• [TASK DIRECTIONS]:
Could you repeat all of the entries word for word, minus any pictures?

Start of RECORD EXCERPTS

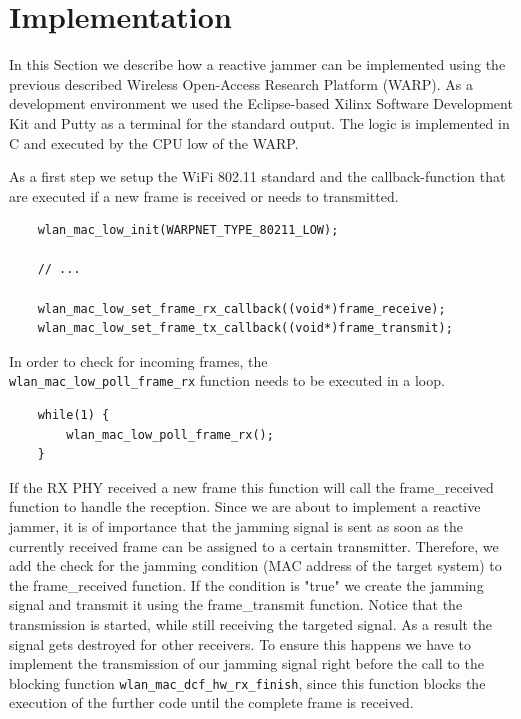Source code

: \documentclass[sigconf]{acmart}
\begin{document}
\section{Implementation}

In this Section we describe how a reactive jammer can be implemented using the previous described
Wireless Open-Access Research Platform (WARP). As a development environment we used the Eclipse-based
Xilinx Software Development Kit and Putty as a terminal for the standard output. The logic is
implemented in C and executed by the CPU low of the WARP.

\pagebreak

As a first step we setup the WiFi 802.11 standard and the callback-function that are executed if a
new frame is received or needs to transmitted. 

\begin{verbatim}
	wlan_mac_low_init(WARPNET_TYPE_80211_LOW);

	// ...

	wlan_mac_low_set_frame_rx_callback((void*)frame_receive);
	wlan_mac_low_set_frame_tx_callback((void*)frame_transmit);
\end{verbatim}

In order to check for incoming frames, the\\\texttt{wlan\_mac\_low\_poll\_frame\_rx} function needs to be executed
in a loop. 

\begin{verbatim}
	while(1) {
	    wlan_mac_low_poll_frame_rx();
	}
\end{verbatim}

If the RX PHY received a new frame this function will call the frame\_received function to handle the
reception. Since we are about to implement a reactive jammer, it is of importance that the jamming
signal is sent as soon as the currently received frame can be assigned to a certain transmitter.
Therefore, we add the check for the jamming condition (MAC address of the target system) to the
frame\_received function. If the condition is "true" we create the jamming signal and transmit it
using the frame\_transmit function. Notice that the transmission is started, while still
receiving the targeted signal. As a result the signal gets destroyed for other receivers. To ensure
this happens we have to implement the transmission of our jamming signal right before the call to the
blocking function \texttt{wlan\_mac\_dcf\_hw\_rx\_finish}, since this function blocks the execution of the further
code until the complete frame is received.
\end{document}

End of RECORD EXCERPTS

• [RESPONSE AREA]:
Source code

: \documentclass[sigconf]{acmart}
\begin{document}
\section{Implementation}

In this Section we describe how a reactive jammer can be implemented using the previous described
Wireless Open-Access Research Platform (WARP). As a development environment we used the Eclipse-based
Xilinx Software Development Kit and Putty as a terminal for the standard output. The logic is
implemented in C and executed by the CPU low of the WARP.

\pagebreak

As a first step we setup the WiFi 802.11 standard and the callback-function that are executed if a
new frame is received or needs to transmitted. 

\begin{verbatim}
	wlan_mac_low_init(WARPNET_TYPE_80211_LOW);

	// ...

	wlan_mac_low_set_frame_rx_callback((void*)frame_receive);
	wlan_mac_low_set_frame_tx_callback((void*)frame_transmit);
\end{verbatim}

In order to check for incoming frames, the\\\texttt{wlan\_mac\_low\_poll\_frame\_rx} function needs to be executed
in a loop. 

\begin{verbatim}
	while(1) {
	    wlan_mac_low_poll_frame_rx();
	}
\end{verbatim}

If the RX PHY received a new frame this function will call the frame\_received function to handle the
reception. Since we are about to implement a reactive jammer, it is of importance that the jamming
signal is sent as soon as the currently received frame can be assigned to a certain transmitter.
Therefore, we add the check for the jamming condition (MAC address of the target system) to the
frame\_received function. If the condition is "true" we create the jamming signal and transmit it
using the frame\_transmit function. Notice that the transmission is started, while still
receiving the targeted signal. As a result the signal gets destroyed for other receivers. To ensure
this happens we have to implement the transmission of our jamming signal right before the call to the
blocking function \texttt{wlan\_mac\_dcf\_hw\_rx\_finish}, since this function blocks the execution of the further
code until the complete frame is received.
\end{document}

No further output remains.